Cibusは声明で、オーストラリアのカーボンクレジット市場が今後10年以内に世界最大規模に成長すると予測した。背景には、規制強化によるコンプライアンス需要と、ボランタリーなカーボンオフセット需要の拡大がある。市場推計によれば、ACCUsの純需要は2025年の1,500万トンから2030年には4,400万トンに達する見込みだ。
ファンドの運営は豪州子会社Cibus Carbon Investments Pty Ltdが担い、デーモン・ペトリ氏とジェレミー・アラン=ジョーンズ氏が指揮する。さらに、関連資産運用会社ではサイモン・キャンベル氏(コンサルタントCEO)とグラント・トランター氏(コンサルタント主任科学者)が参画する。投資先の土地は独自の分析システムで選定され、土地取得コストに対して生成できるカーボンクレジットの効率が高い場所を重視する。

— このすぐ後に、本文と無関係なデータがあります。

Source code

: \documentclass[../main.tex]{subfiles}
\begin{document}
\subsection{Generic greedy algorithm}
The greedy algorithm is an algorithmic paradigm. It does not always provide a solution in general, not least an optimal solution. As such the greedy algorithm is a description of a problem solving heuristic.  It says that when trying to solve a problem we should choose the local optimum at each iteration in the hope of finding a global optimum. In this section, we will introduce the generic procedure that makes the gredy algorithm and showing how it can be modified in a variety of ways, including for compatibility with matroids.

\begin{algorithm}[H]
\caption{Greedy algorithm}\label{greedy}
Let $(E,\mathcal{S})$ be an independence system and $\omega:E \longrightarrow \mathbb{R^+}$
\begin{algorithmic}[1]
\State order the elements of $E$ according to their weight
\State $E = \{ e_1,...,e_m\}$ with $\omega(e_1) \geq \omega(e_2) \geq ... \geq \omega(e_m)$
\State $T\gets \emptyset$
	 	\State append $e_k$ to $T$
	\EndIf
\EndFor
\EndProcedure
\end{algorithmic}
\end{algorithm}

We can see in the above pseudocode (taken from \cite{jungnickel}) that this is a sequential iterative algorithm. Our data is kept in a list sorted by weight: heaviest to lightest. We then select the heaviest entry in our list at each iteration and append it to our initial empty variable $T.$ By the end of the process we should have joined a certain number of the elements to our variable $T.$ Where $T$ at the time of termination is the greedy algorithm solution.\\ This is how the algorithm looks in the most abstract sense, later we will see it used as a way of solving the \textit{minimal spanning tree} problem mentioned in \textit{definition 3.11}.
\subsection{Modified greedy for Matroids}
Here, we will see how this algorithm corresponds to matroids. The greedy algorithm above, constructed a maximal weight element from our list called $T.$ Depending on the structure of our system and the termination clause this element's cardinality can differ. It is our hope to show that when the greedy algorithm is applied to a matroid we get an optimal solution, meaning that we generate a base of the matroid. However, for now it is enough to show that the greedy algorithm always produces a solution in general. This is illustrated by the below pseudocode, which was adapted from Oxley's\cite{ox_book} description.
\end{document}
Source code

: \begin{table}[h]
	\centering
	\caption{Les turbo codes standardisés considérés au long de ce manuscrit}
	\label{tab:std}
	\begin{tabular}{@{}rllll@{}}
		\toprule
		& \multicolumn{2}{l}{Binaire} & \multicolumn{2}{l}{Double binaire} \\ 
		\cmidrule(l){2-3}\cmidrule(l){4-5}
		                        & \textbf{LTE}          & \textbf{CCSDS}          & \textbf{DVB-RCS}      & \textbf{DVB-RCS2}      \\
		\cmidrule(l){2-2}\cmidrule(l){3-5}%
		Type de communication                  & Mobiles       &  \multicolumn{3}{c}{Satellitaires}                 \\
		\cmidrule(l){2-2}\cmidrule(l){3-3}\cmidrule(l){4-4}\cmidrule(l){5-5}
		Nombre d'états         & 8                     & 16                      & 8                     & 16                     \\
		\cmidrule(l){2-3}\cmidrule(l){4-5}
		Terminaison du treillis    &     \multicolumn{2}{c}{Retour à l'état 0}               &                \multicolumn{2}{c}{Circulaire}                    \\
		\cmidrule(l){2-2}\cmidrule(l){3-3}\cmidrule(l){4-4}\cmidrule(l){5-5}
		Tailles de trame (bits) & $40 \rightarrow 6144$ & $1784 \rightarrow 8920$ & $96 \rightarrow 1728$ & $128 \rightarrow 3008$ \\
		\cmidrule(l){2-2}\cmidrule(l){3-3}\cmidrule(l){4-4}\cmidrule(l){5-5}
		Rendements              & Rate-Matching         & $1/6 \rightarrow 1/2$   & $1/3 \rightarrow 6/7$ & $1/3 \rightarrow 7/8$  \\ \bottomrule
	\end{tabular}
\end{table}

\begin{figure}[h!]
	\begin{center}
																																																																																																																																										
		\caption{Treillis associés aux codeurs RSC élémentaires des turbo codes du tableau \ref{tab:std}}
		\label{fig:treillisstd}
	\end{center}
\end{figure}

シバス創業者で最高投資責任者(CIO)のロブ・アップルビー氏は「『Cibus Carbon』は生態系の保全と価値創造を両立するものだ。我々の戦略は、企業のネットゼロ達成を支援すると同時に、地域社会や投資家に幅広い恩恵をもたらす」と述べた。
また、ペトリ氏は「自然由来の排出削減策は気候変動対策の道筋において主要な役割を果たす。豪州の炭素市場は成長と成熟のスピードから見て、機関投資家が本格的に参入すべき好機を提供している」と指摘した。
シバスは既に豪州の大規模苗木生産者ウィズコット・シードリングスをポートフォリオに持ち、大規模植林や種子供給に関する専門知見を蓄積している。この経験と新技術を組み合わせることで、高品質ACCUsの創出において新たな基準を打ち立てることを目指す。
今後の市場拡大に伴い、Cibus Carbonが調達を完了し本格運用に入るかどうかが注目される。2030年にかけての需給逼迫が、投資収益と同時に環境・地域社会への貢献を実現できるかの試金石となる。